━━━ Data shown ━━━

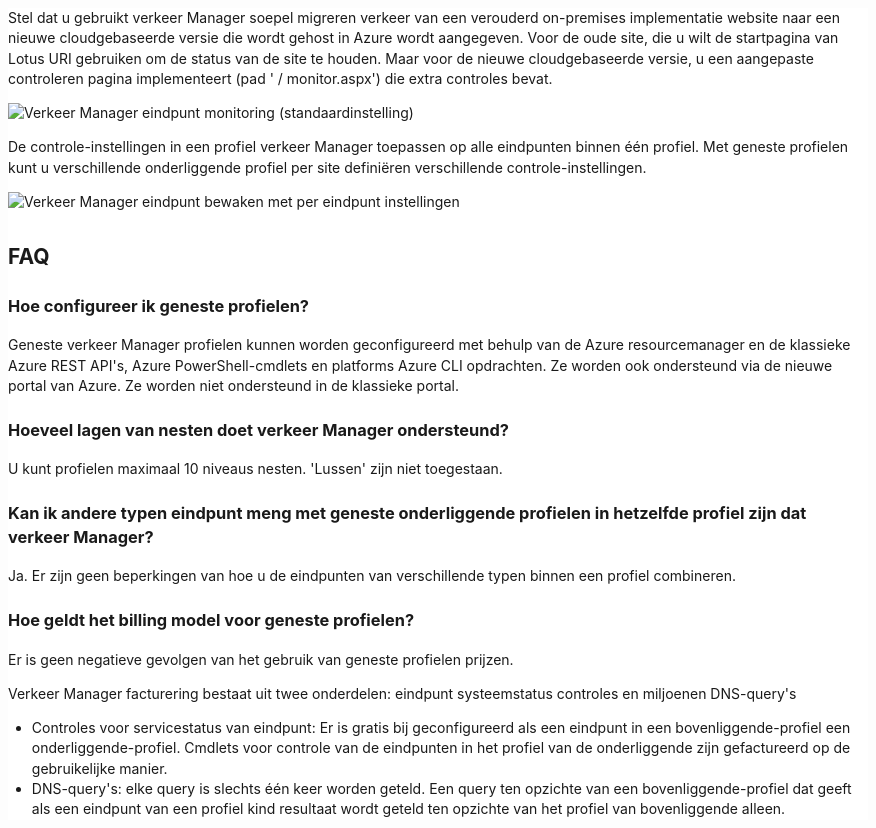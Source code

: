 Stel dat u gebruikt verkeer Manager soepel migreren verkeer van een verouderd on-premises implementatie website naar een nieuwe cloudgebaseerde versie die wordt gehost in Azure wordt aangegeven. Voor de oude site, die u wilt de startpagina van Lotus URI gebruiken om de status van de site te houden. Maar voor de nieuwe cloudgebaseerde versie, u een aangepaste controleren pagina implementeert (pad ' / monitor.aspx') die extra controles bevat.

![Verkeer Manager eindpunt monitoring (standaardinstelling)][9]

De controle-instellingen in een profiel verkeer Manager toepassen op alle eindpunten binnen één profiel. Met geneste profielen kunt u verschillende onderliggende profiel per site definiëren verschillende controle-instellingen.

![Verkeer Manager eindpunt bewaken met per eindpunt instellingen][10]

## <a name="faq"></a>FAQ

### <a name="how-do-i-configure-nested-profiles"></a>Hoe configureer ik geneste profielen?

Geneste verkeer Manager profielen kunnen worden geconfigureerd met behulp van de Azure resourcemanager en de klassieke Azure REST API's, Azure PowerShell-cmdlets en platforms Azure CLI opdrachten. Ze worden ook ondersteund via de nieuwe portal van Azure. Ze worden niet ondersteund in de klassieke portal.

### <a name="how-many-layers-of-nesting-does-traffic-manger-support"></a>Hoeveel lagen van nesten doet verkeer Manager ondersteund?

U kunt profielen maximaal 10 niveaus nesten. 'Lussen' zijn niet toegestaan.

### <a name="can-i-mix-other-endpoint-types-with-nested-child-profiles-in-the-same-traffic-manager-profile"></a>Kan ik andere typen eindpunt meng met geneste onderliggende profielen in hetzelfde profiel zijn dat verkeer Manager?

Ja. Er zijn geen beperkingen van hoe u de eindpunten van verschillende typen binnen een profiel combineren.

### <a name="how-does-the-billing-model-apply-for-nested-profiles"></a>Hoe geldt het billing model voor geneste profielen?

Er is geen negatieve gevolgen van het gebruik van geneste profielen prijzen.

Verkeer Manager facturering bestaat uit twee onderdelen: eindpunt systeemstatus controles en miljoenen DNS-query's

- Controles voor servicestatus van eindpunt: Er is gratis bij geconfigureerd als een eindpunt in een bovenliggende-profiel een onderliggende-profiel. Cmdlets voor controle van de eindpunten in het profiel van de onderliggende zijn gefactureerd op de gebruikelijke manier.
- DNS-query's: elke query is slechts één keer worden geteld. Een query ten opzichte van een bovenliggende-profiel dat geeft als een eindpunt van een profiel kind resultaat wordt geteld ten opzichte van het profiel van bovenliggende alleen.


[1]: ./media/traffic-manager-nested-profiles/figure-1.png
[2]: ./media/traffic-manager-nested-profiles/figure-2.png
[3]: ./media/traffic-manager-nested-profiles/figure-3.png
[4]: ./media/traffic-manager-nested-profiles/figure-4.png
[5]: ./media/traffic-manager-nested-profiles/figure-5.png
[6]: ./media/traffic-manager-nested-profiles/figure-6.png
[7]: ./media/traffic-manager-nested-profiles/figure-7.png
[8]: ./media/traffic-manager-nested-profiles/figure-8.png
[9]: ./media/traffic-manager-nested-profiles/figure-9.png
[10]: ./media/traffic-manager-nested-profiles/figure-10.png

━━━

### Activity
Every record should come back exactly as it is, though none of the pictures should.

### Answer
Source code

: Stel dat u gebruikt verkeer Manager soepel migreren verkeer van een verouderd on-premises implementatie website naar een nieuwe cloudgebaseerde versie die wordt gehost in Azure wordt aangegeven. Voor de oude site, die u wilt de startpagina van Lotus URI gebruiken om de status van de site te houden. Maar voor de nieuwe cloudgebaseerde versie, u een aangepaste controleren pagina implementeert (pad ' / monitor.aspx') die extra controles bevat.

![Verkeer Manager eindpunt monitoring (standaardinstelling)][9]

De controle-instellingen in een profiel verkeer Manager toepassen op alle eindpunten binnen één profiel. Met geneste profielen kunt u verschillende onderliggende profiel per site definiëren verschillende controle-instellingen.

![Verkeer Manager eindpunt bewaken met per eindpunt instellingen][10]

## <a name="faq"></a>FAQ

### <a name="how-do-i-configure-nested-profiles"></a>Hoe configureer ik geneste profielen?

Geneste verkeer Manager profielen kunnen worden geconfigureerd met behulp van de Azure resourcemanager en de klassieke Azure REST API's, Azure PowerShell-cmdlets en platforms Azure CLI opdrachten. Ze worden ook ondersteund via de nieuwe portal van Azure. Ze worden niet ondersteund in de klassieke portal.

### <a name="how-many-layers-of-nesting-does-traffic-manger-support"></a>Hoeveel lagen van nesten doet verkeer Manager ondersteund?

U kunt profielen maximaal 10 niveaus nesten. 'Lussen' zijn niet toegestaan.

### <a name="can-i-mix-other-endpoint-types-with-nested-child-profiles-in-the-same-traffic-manager-profile"></a>Kan ik andere typen eindpunt meng met geneste onderliggende profielen in hetzelfde profiel zijn dat verkeer Manager?

Ja. Er zijn geen beperkingen van hoe u de eindpunten van verschillende typen binnen een profiel combineren.

### <a name="how-does-the-billing-model-apply-for-nested-profiles"></a>Hoe geldt het billing model voor geneste profielen?

Er is geen negatieve gevolgen van het gebruik van geneste profielen prijzen.

Verkeer Manager facturering bestaat uit twee onderdelen: eindpunt systeemstatus controles en miljoenen DNS-query's

- Controles voor servicestatus van eindpunt: Er is gratis bij geconfigureerd als een eindpunt in een bovenliggende-profiel een onderliggende-profiel. Cmdlets voor controle van de eindpunten in het profiel van de onderliggende zijn gefactureerd op de gebruikelijke manier.
- DNS-query's: elke query is slechts één keer worden geteld. Een query ten opzichte van een bovenliggende-profiel dat geeft als een eindpunt van een profiel kind resultaat wordt geteld ten opzichte van het profiel van bovenliggende alleen.


[1]: ./media/traffic-manager-nested-profiles/figure-1.png
[2]: ./media/traffic-manager-nested-profiles/figure-2.png
[3]: ./media/traffic-manager-nested-profiles/figure-3.png
[4]: ./media/traffic-manager-nested-profiles/figure-4.png
[5]: ./media/traffic-manager-nested-profiles/figure-5.png
[6]: ./media/traffic-manager-nested-profiles/figure-6.png
[7]: ./media/traffic-manager-nested-profiles/figure-7.png
[8]: ./media/traffic-manager-nested-profiles/figure-8.png
[9]: ./media/traffic-manager-nested-profiles/figure-9.png
[10]: ./media/traffic-manager-nested-profiles/figure-10.png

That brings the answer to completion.